Ns1::Ns2::A<int, std::vector<int, std::allocator<int> > >::A()
Ns1::Ns2::A<int, std::vector<int, std::allocator<int> > >::bar(Ns1::Ns2::A<int, std::vector<int, std::allocator<int> > > const&)
Ns1::Ns2::A<int, std::vector<int, std::allocator<int> > >::foo(std::vector<int, std::allocator<int> > const&)
Ns1::Ns2::A<int, std::vector<int, std::allocator<int> > >::~A()

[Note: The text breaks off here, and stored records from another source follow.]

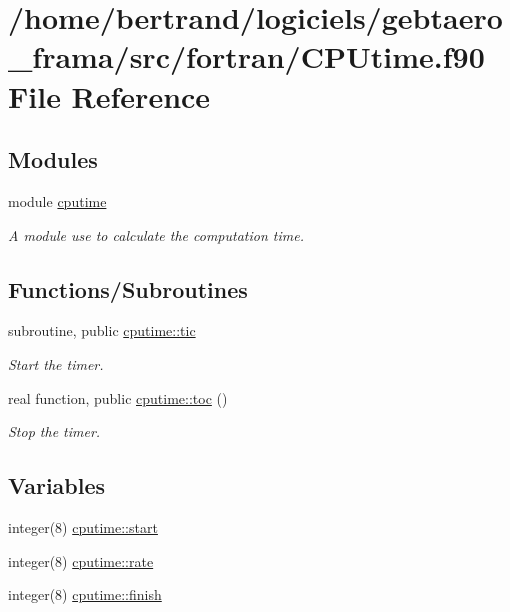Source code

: \hypertarget{_c_p_utime_8f90}{}\section{/home/bertrand/logiciels/gebtaero\+\_\+frama/src/fortran/\+C\+P\+Utime.f90 File Reference}
\label{_c_p_utime_8f90}
\subsection*{Modules}
\begin{DoxyCompactItemize}
\item 
module \hyperlink{namespacecputime}{cputime}
\begin{DoxyCompactList}\small\item\em A module use to calculate the computation time. \end{DoxyCompactList}\end{DoxyCompactItemize}
\subsection*{Functions/\+Subroutines}
\begin{DoxyCompactItemize}
\item 
subroutine, public \hyperlink{namespacecputime_a8ddcbcba17e66ece6b29c63b69753684}{cputime\+::tic}
\begin{DoxyCompactList}\small\item\em Start the timer. \end{DoxyCompactList}\item 
real function, public \hyperlink{namespacecputime_a6c69d406a4397d16ea918e4eb035fde9}{cputime\+::toc} ()
\begin{DoxyCompactList}\small\item\em Stop the timer. \end{DoxyCompactList}\end{DoxyCompactItemize}
\subsection*{Variables}
\begin{DoxyCompactItemize}
\item 
integer(8) \hyperlink{namespacecputime_a3c944d7fc4487f41daf6348bf28b1598}{cputime\+::start}
\item 
integer(8) \hyperlink{namespacecputime_a7648112eab2c70c19434f100a9599633}{cputime\+::rate}
\item 
integer(8) \hyperlink{namespacecputime_ad2d439f12d6051a89b5ba23d52aa3e4f}{cputime\+::finish}
\end{DoxyCompactItemize}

I want to extract the class (instance) name Ns1::Ns2::A<int, std::vector<int, std::allocator<int> > > preferably using a single regular expression pattern, but I have problems to parse the recursively occuring class specifiers within the <> pairs.

Does anyone know how to do this with a regular expression pattern (that's supported by boost::regex)?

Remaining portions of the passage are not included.